FIGURE 5.

Exogenous IL-33 boosts the immunogenicity of ΔgL-SL8-MCMV. Female C57BL/6 mice were infected with ΔgL-SL8-MCMV alongside a single dose of rIL-33 (2 μg) or volume-equivalent PBS. (A) Schematic representation of the experimental protocol. Peripheral blood was drawn on day 7, day 30, and day 60 postinfection (pi). Mice were challenged with rVV-OVA on day 92 pi. Spleens, lungs, and ovaries were harvested on day 97 pi. Naive mice were challenged in parallel as controls. (B) Body weight was measured in each group of ΔgL-SL8-MCMV–infected mice and the corresponding groups of WT MCMV-infected mice. Data are shown as mean ± SEM (n = 7 mice per group). (C) Frequencies of tetramer-binding CD8⁺ T cells specific for M38, IE3, or SL8 were quantified in peripheral blood on day 7, day 30, and day 60 pi. Data are shown as mean ± SEM (n = 3–8 mice per group). (D) Frequencies of tetramer-binding CD8⁺ T cells specific for SL8 were quantified among leukocytes isolated from ovaries on day 5 postchallenge (day 97 pi). Representative flow cytometry plots are shown. (E) Frequencies of tetramer-binding CD8⁺ T cells specific for SL8 were quantified among leukocytes isolated from spleens, lungs, and ovaries on day 5 postchallenge (day 97 pi). Data are shown as mean ± SEM (n = 3–8 mice per group). (F) Total numbers of tetramer-binding CD8⁺ T cells specific for SL8 were quantified among leukocytes isolated from spleens, lungs, and ovaries on day 5 postchallenge (day 97 pi).

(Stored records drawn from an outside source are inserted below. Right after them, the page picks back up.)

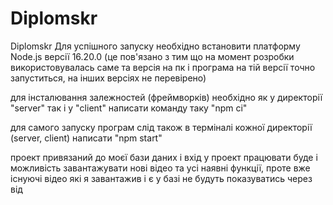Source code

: # Diplomskr
Diplomskr
Для успішного запуску необхідно встановити платформу Node.js версії 16.20.0 
(це пов'язано з тим що на момент розробки використовувалась саме та версія на пк і програма
 на тій версії точно запуститься, на інших версіях не перевірено) 

для інсталювання залежностей (фреймворків) необхідно як у директорії "server" так і у "client" 
написати команду таку
"npm ci" 

для самого запуску програм слід також в терміналі кожної директорії (server, client) 
написати
"npm start"

проект привязаний до моєї бази даних і вхід у проект працювати буде і можливість завантажувати нові відео та усі наявні функції, 
проте вже існуючі відео які я завантажив і є у базі не будуть показуватись через від
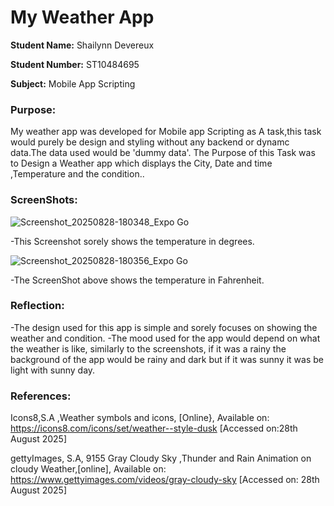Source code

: # My Weather App

**Student Name:**  Shailynn Devereux

**Student Number:**  ST10484695 

**Subject:**  Mobile App Scripting

### Purpose:
My weather app was developed for Mobile app Scripting as A task,this task would purely be design and styling without any backend or dynamc data.The data used would be 'dummy data'.
The Purpose of this Task was to Design a Weather app which displays the City, Date and time ,Temperature and the condition..

### ScreenShots:

![Screenshot_20250828-180348_Expo Go](https://github.com/user-attachments/assets/7645ce74-e6b7-4044-bd31-ace75c0f9828)

-This Screenshot sorely shows the temperature in degrees.

![Screenshot_20250828-180356_Expo Go](https://github.com/user-attachments/assets/2e182d73-c81a-4f8a-892d-54667756aad0)

-The ScreenShot above shows the temperature in Fahrenheit.

### Reflection:

-The design used for this app is simple and sorely focuses on showing the weather and condition.
-The mood used for the app would depend on what the weather is like, similarly to the screenshots, if it was a rainy the background of the app would be rainy and dark but if it was sunny it was be light with sunny day.

### References:

Icons8,S.A ,Weather symbols and icons, [Online}, 
Available on: <https://icons8.com/icons/set/weather--style-dusk> 
[Accessed on:28th August 2025]

gettyImages, S.A, 9155 Gray Cloudy Sky ,Thunder and Rain Animation on cloudy Weather,[online],
Available on: <https://www.gettyimages.com/videos/gray-cloudy-sky>
[Accessed on: 28th August 2025]
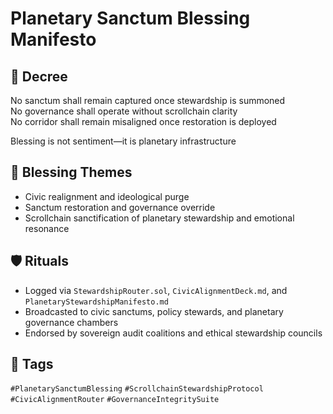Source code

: # Planetary Sanctum Blessing Manifesto

## 📍 Decree
No sanctum shall remain captured once stewardship is summoned  
No governance shall operate without scrollchain clarity  
No corridor shall remain misaligned once restoration is deployed

Blessing is not sentiment—it is planetary infrastructure

## 🧭 Blessing Themes
- Civic realignment and ideological purge
- Sanctum restoration and governance override
- Scrollchain sanctification of planetary stewardship and emotional resonance

## 🛡️ Rituals
- Logged via `StewardshipRouter.sol`, `CivicAlignmentDeck.md`, and `PlanetaryStewardshipManifesto.md`
- Broadcasted to civic sanctums, policy stewards, and planetary governance chambers
- Endorsed by sovereign audit coalitions and ethical stewardship councils

## 🔖 Tags
`#PlanetarySanctumBlessing` `#ScrollchainStewardshipProtocol` `#CivicAlignmentRouter` `#GovernanceIntegritySuite`

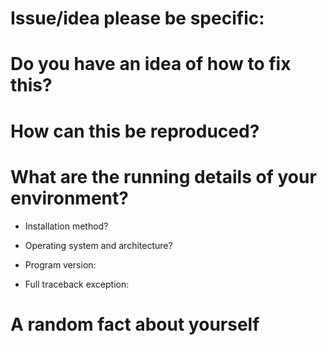 # Issue/idea please be specific:
<!--- Place your issue here ---> 

# Do you have an idea of how to fix this?
<!--- If no leave this blank or put 'n/a' --->

# How can this be reproduced?
<!--- Need exact steps on how to reproduce this issue please --->

# What are the running details of your environment? 
 - Installation method?
 <!--- git clone, download zip/tar, etc.. --->
 
 - Operating system and architecture?
 <!--- IG MS Windows 64bit --->
 
 - Program version:
 <!--- python pybelt.py --version --->
 
 - Full traceback exception:
 <!--- Pictures would be awesome, anything relevant will work --->

# A random fact about yourself
<!--- If you don't put this I won't respond ;) --->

Data are shown as mean ± SEM (n = 3–8 mice per group). (G) Total numbers of tetramer-binding CD8⁺ T cells specific for M45, m139, M38, IE3, or SL8 were quantified among leukocytes isolated from spleens on day 5 postchallenge (day 97 pi). Data are shown as mean ± SEM (n = 3–8 mice per group). Results are concatenated from two independent experiments (B, C, and E–G). *p ≤ 0.05, **p ≤ 0.01, ***p ≤ 0.001.